■ **THE PROBLEM**: Your answer should be only the lines below from the one with "To simplify things" to the one with "# Dataset info", repeated exactly, ends included.

####

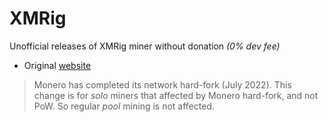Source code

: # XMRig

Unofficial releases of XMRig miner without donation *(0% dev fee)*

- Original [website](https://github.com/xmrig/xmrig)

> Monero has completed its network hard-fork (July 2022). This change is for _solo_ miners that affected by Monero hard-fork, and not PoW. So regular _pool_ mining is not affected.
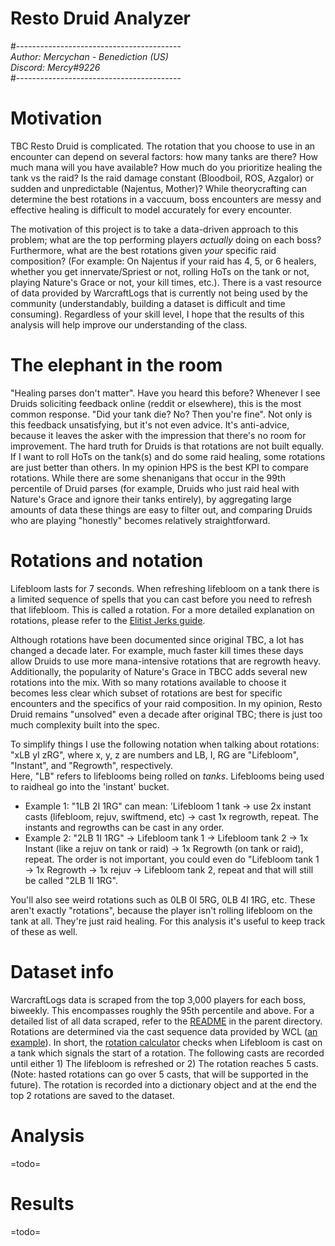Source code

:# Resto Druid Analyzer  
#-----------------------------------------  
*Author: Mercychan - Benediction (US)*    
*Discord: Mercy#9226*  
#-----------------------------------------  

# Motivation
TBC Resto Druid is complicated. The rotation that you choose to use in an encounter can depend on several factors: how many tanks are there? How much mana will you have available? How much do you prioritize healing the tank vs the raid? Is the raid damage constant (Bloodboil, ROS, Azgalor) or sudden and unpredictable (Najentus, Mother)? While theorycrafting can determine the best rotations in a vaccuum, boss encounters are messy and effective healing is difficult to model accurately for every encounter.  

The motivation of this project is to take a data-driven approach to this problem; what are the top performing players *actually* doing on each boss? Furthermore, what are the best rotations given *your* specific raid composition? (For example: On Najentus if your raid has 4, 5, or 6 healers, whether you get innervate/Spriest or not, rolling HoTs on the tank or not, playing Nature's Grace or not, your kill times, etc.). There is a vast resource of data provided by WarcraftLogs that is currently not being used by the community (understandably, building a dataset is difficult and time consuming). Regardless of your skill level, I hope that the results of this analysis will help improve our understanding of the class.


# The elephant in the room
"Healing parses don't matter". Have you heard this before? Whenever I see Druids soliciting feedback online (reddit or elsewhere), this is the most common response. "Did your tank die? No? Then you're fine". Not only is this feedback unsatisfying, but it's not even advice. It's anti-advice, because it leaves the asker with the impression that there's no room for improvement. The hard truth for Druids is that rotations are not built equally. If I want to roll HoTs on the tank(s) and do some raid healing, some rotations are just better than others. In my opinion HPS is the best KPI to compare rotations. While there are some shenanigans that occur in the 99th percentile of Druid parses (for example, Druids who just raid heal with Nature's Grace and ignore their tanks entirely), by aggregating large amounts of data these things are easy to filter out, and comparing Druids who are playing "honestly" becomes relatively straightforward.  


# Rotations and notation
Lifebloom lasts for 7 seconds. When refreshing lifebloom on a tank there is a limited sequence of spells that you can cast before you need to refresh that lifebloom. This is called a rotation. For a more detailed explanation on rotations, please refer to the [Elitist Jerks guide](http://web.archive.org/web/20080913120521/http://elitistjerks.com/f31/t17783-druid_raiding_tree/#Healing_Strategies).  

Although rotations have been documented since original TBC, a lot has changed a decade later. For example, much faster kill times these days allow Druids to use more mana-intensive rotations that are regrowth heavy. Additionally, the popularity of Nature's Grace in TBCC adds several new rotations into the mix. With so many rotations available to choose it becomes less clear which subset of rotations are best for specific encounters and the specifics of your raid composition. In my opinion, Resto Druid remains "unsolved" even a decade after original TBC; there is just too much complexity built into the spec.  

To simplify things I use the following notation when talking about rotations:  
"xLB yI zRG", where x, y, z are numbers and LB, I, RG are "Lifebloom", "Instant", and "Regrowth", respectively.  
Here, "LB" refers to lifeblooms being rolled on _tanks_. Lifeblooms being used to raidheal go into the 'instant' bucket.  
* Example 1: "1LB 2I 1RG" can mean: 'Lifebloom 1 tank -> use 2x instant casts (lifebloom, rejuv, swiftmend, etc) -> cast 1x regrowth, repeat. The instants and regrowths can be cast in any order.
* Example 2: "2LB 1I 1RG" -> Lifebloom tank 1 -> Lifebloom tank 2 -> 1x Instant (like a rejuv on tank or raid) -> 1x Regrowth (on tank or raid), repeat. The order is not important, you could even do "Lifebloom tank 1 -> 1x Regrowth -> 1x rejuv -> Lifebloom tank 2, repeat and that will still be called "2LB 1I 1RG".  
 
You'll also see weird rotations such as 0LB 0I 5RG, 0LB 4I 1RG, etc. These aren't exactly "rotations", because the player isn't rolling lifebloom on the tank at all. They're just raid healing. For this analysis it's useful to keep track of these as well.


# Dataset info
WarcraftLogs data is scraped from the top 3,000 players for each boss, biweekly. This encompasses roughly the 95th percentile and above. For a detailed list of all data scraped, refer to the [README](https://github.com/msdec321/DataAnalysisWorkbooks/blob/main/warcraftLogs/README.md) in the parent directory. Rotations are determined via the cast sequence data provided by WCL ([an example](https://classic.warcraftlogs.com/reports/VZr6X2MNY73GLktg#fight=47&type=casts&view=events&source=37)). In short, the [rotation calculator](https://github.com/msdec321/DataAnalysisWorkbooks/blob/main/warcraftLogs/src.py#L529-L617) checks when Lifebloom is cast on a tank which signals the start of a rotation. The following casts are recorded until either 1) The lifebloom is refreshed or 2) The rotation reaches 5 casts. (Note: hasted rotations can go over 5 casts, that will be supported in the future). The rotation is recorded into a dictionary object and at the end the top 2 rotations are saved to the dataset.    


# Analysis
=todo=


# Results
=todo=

####

■ **RESPONSE TO THIS TASK**:
To simplify things I use the following notation when talking about rotations:  
"xLB yI zRG", where x, y, z are numbers and LB, I, RG are "Lifebloom", "Instant", and "Regrowth", respectively.  
Here, "LB" refers to lifeblooms being rolled on _tanks_. Lifeblooms being used to raidheal go into the 'instant' bucket.  
* Example 1: "1LB 2I 1RG" can mean: 'Lifebloom 1 tank -> use 2x instant casts (lifebloom, rejuv, swiftmend, etc) -> cast 1x regrowth, repeat. The instants and regrowths can be cast in any order.
* Example 2: "2LB 1I 1RG" -> Lifebloom tank 1 -> Lifebloom tank 2 -> 1x Instant (like a rejuv on tank or raid) -> 1x Regrowth (on tank or raid), repeat. The order is not important, you could even do "Lifebloom tank 1 -> 1x Regrowth -> 1x rejuv -> Lifebloom tank 2, repeat and that will still be called "2LB 1I 1RG".  
 
You'll also see weird rotations such as 0LB 0I 5RG, 0LB 4I 1RG, etc. These aren't exactly "rotations", because the player isn't rolling lifebloom on the tank at all. They're just raid healing. For this analysis it's useful to keep track of these as well.


# Dataset info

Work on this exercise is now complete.